**WHAT IS BEING ASKED:** Could you copy each line of the listing that holds "дала"?

____ PROVIDED RECORDS

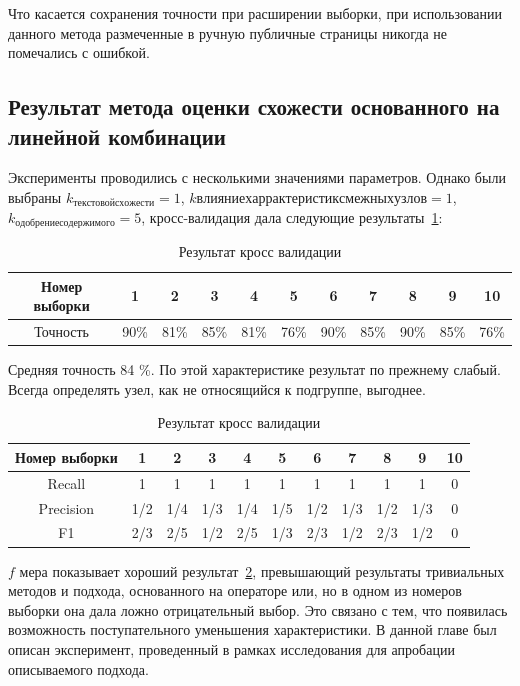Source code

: \documentclass[annotation,times,page4]{itmo-student-thesis}
\begin{document}
Что касается сохранения точности при расширении выборки, при использовании данного метода размеченные в ручную публичные страницы никогда не помечались с ошибкой.

\subsection{Результат метода оценки схожести основанного на линейной комбинации}
Эксперименты проводились с несколькими значениями параметров. Однако были выбраны $k_{текстовой схожести} = 1$, $k{влияние харрактеристик смежных узлов}=1$, $k_{одобрение содержимого}=5$,  
кросс-валидация дала следующие результаты~\ref{tab1}:
\begin{table}[!h]
\caption{Результат кросс валидации}\label{tab1}
\centering
\begin{tabular}{|*{11}{c|}}\hline
Номер выборки & 1 & 2 & 3 & 4 & 5 & 6 & 7 & 8 & 9 & 10 \\\hline
Точность  & 90\% & 81\% & 85\% & 81\% & 76\% & 90\% & 85\% & 90\% & 85\% & 76\% \\\hline
\end{tabular}
\end{table}

Средняя точность 84 \%. По этой характеристике результат по прежнему слабый. Всегда определять узел, как не относящийся к подгруппе, выгоднее.

\begin{table}[!h]
\caption{Результат кросс валидации}\label{tab4}
\centering
\begin{tabular}{|*{11}{c|}}\hline
Номер выборки & 1 & 2 & 3 & 4 & 5 & 6 & 7 & 8 & 9 & 10 \\\hline
Recall  & 1& 1& 1& 1& 1& 1& 1& 1& 1& 0\\\hline
Precision & 1/2 & 1/4 & 1/3 & 1/4 & 1/5 & 1/2 & 1/3 & 1/2 & 1/3 & 0\\\hline
F1        & 2/3 & 2/5 & 1/2 & 2/5 & 1/3 & 2/3 & 1/2 & 2/3 & 1/2 & 0 \\\hline

\end{tabular}
\end{table}

$f$ мера показывает хороший результат~\ref{tab4}, превышающий результаты тривиальных методов и подхода, основанного на операторе или, но в одном из номеров выборки она дала ложно отрицательный выбор. Это связано с тем, что появилась возможность поступательного уменьшения характеристики.
\chapterconclusion
В данной главе был описан эксперимент, проведенный в рамках исследования для апробации описываемого подхода.
\end{document}
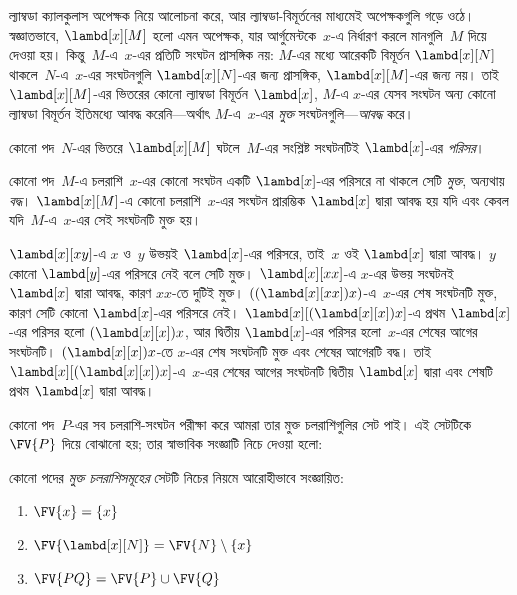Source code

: \documentclass[../../../include/open-logic-section]{subfiles}
\begin{document}

ল্যাম্বডা ক্যালকুলাস অপেক্ষক নিয়ে আলোচনা করে, আর ল্যাম্বডা-বিমূর্তনের
মাধ্যমেই অপেক্ষকগুলি গড়ে ওঠে। স্বজ্ঞাতভাবে, $\lambd[x][M]$ হলো এমন
অপেক্ষক, যার আর্গুমেন্টকে~$x$-এ নির্ধারণ করলে মানগুলি~$M$ দিয়ে দেওয়া
হয়। কিন্তু~$M$-এ~$x$-এর প্রতিটি সংঘটন প্রাসঙ্গিক নয়: $M$-এর মধ্যে
আরেকটি বিমূর্তন $\lambd[x][N]$ থাকলে~$N$-এ~$x$-এর সংঘটনগুলি
$\lambd[x][N]$-এর জন্য প্রাসঙ্গিক, $\lambd[x][M]$-এর জন্য নয়। তাই
$\lambd[x][M]$-এর ভিতরের কোনো ল্যাম্বডা বিমূর্তন $\lambd[x]$, $M$-এ
$x$-এর যেসব সংঘটন অন্য কোনো ল্যাম্বডা বিমূর্তন ইতিমধ্যে আবদ্ধ করেনি—অর্থাৎ
$M$-এ~$x$-এর \emph{মুক্ত} সংঘটনগুলি—\emph{আবদ্ধ} করে।

\begin{defn}[পরিসর]
কোনো পদ~$N$-এর ভিতরে $\lambd[x][M]$ ঘটলে~$M$-এর সংশ্লিষ্ট সংঘটনটিই
$\lambd[x]$-এর \emph{পরিসর}।
\end{defn}


\begin{defn}[মুক্ত ও বদ্ধ সংঘটন]
  কোনো পদ~$M$-এ চলরাশি~$x$-এর কোনো সংঘটন একটি $\lambd[x]$-এর পরিসরে
  না থাকলে সেটি \emph{মুক্ত}, অন্যথায় \emph{বদ্ধ}। $\lambd[x][M]$-এ
  কোনো চলরাশি~$x$-এর সংঘটন প্রারম্ভিক $\lambd[x]$ দ্বারা আবদ্ধ হয় যদি
  এবং কেবল যদি~$M$-এ~$x$-এর সেই সংঘটনটি মুক্ত হয়।
\end{defn}

\begin{ex}
  $\lambd[x][x y]$-এ $x$ ও~$y$ উভয়ই $\lambd[x]$-এর পরিসরে, তাই~$x$
  ওই $\lambd[x]$ দ্বারা আবদ্ধ। $y$ কোনো $\lambd[y]$-এর পরিসরে নেই বলে
  সেটি মুক্ত। $\lambd[x][x x]$-এ $x$-এর উভয় সংঘটনই $\lambd[x]$ দ্বারা
  আবদ্ধ, কারণ $xx$-তে দুটিই মুক্ত। $((\lambd[x][xx])x)$-এ~$x$-এর শেষ
  সংঘটনটি মুক্ত, কারণ সেটি কোনো $\lambd[x]$-এর পরিসরে নেই।
  $\lambd[x][(\lambd[x][x])x]$-এ প্রথম $\lambd[x]$-এর পরিসর হলো
  $(\lambd[x][x])x$, আর দ্বিতীয় $\lambd[x]$-এর পরিসর হলো~$x$-এর শেষের
  আগের সংঘটনটি। $(\lambd[x][x])x$-তে $x$-এর শেষ সংঘটনটি মুক্ত এবং শেষের
  আগেরটি বদ্ধ। তাই $\lambd[x][(\lambd[x][x])x]$-এ~$x$-এর শেষের আগের
  সংঘটনটি দ্বিতীয় $\lambd[x]$ দ্বারা এবং শেষটি প্রথম $\lambd[x]$ দ্বারা
  আবদ্ধ।
\end{ex}

কোনো পদ~$P$-এর সব চলরাশি-সংঘটন পরীক্ষা করে আমরা তার মুক্ত চলরাশিগুলির
সেট পাই। এই সেটটিকে $\FV{P}$ দিয়ে বোঝানো হয়; তার স্বাভাবিক সংজ্ঞাটি
নিচে দেওয়া হলো:

\begin{defn}[কোনো পদের মুক্ত চলরাশি] 
  কোনো পদের \emph{মুক্ত চলরাশিসমূহের} সেটটি নিচের নিয়মে আরোহীভাবে সংজ্ঞায়িত:
  \begin{enumerate}
    \item $\FV{x} = \{x\}$ 
    \item $\FV{\lambd[x][N]} = \FV{N} \setminus \{x\}$    
    \item $\FV{PQ} = \FV{P} \cup \FV{Q}$ 
  \end{enumerate}
\end{defn}
\end{document}
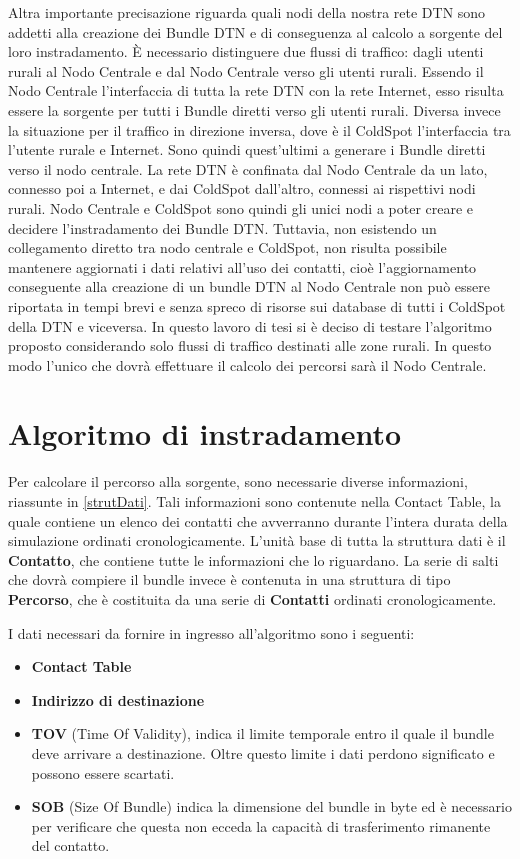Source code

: \documentclass[12pt,a4paper,oneside]{book}
\begin{document}
		Altra importante precisazione riguarda quali nodi della nostra rete DTN sono addetti alla creazione dei Bundle DTN e di conseguenza al calcolo a sorgente del loro instradamento. \`E necessario distinguere due flussi di traffico: dagli utenti rurali al Nodo Centrale e dal Nodo Centrale verso gli utenti rurali. Essendo il Nodo Centrale l'interfaccia di tutta la rete DTN con la rete Internet, esso risulta essere la sorgente per tutti i Bundle diretti verso gli utenti rurali. Diversa invece la situazione per il traffico in direzione inversa, dove è il ColdSpot l'interfaccia tra l'utente rurale e Internet. Sono quindi quest'ultimi a generare i Bundle diretti verso il nodo centrale. La rete DTN è confinata dal Nodo Centrale da un lato, connesso poi a Internet, e dai ColdSpot dall'altro, connessi ai rispettivi nodi rurali. Nodo Centrale e ColdSpot sono quindi gli unici nodi a poter creare e decidere l'instradamento dei Bundle DTN. Tuttavia, non esistendo un collegamento diretto tra nodo centrale e ColdSpot, non risulta possibile mantenere aggiornati i dati relativi all'uso dei contatti, cioè l'aggiornamento conseguente alla creazione di un bundle DTN al Nodo Centrale non può essere riportata in tempi brevi e senza spreco di risorse sui database di tutti i ColdSpot della DTN e viceversa. In questo lavoro di tesi si è deciso di testare l'algoritmo proposto considerando solo flussi di traffico destinati alle zone rurali. In questo modo l'unico che dovrà effettuare il calcolo dei percorsi sarà il Nodo Centrale.
		

		\section{Algoritmo di instradamento} \label{algritmInstrad}
		
		Per calcolare il percorso alla sorgente, sono necessarie diverse informazioni, riassunte in  \ref{strutDati}. Tali informazioni sono contenute nella Contact Table, la quale contiene un elenco dei contatti che avverranno durante l'intera durata della simulazione ordinati cronologicamente. L'unità base di tutta la struttura dati è il {\bf Contatto}, che contiene tutte le informazioni che lo riguardano. La serie di salti che dovrà compiere il bundle invece è contenuta in una struttura di tipo {\bf Percorso}, che è costituita da una serie di {\bf Contatti} ordinati cronologicamente. 
		
		I dati necessari da fornire in ingresso all'algoritmo sono i seguenti:
		\begin{itemize}
			\item {\bf Contact Table}
			\item {\bf Indirizzo di destinazione}
			\item {\bf TOV} (Time Of Validity), indica il limite temporale entro il quale il bundle deve arrivare a destinazione. Oltre questo limite i dati perdono significato e possono essere scartati. 
			\item {\bf SOB} (Size Of Bundle) indica la dimensione del bundle in byte ed è necessario per verificare che questa non ecceda la capacità di trasferimento rimanente del contatto.
		\end{itemize}
		
\end{document}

________

**RESULT OF THE TASK:**
кросс-валидация дала следующие результаты~\ref{tab1}:
$f$ мера показывает хороший результат~\ref{tab4}, превышающий результаты тривиальных методов и подхода, основанного на операторе или, но в одном из номеров выборки она дала ложно отрицательный выбор. Это связано с тем, что появилась возможность поступательного уменьшения характеристики.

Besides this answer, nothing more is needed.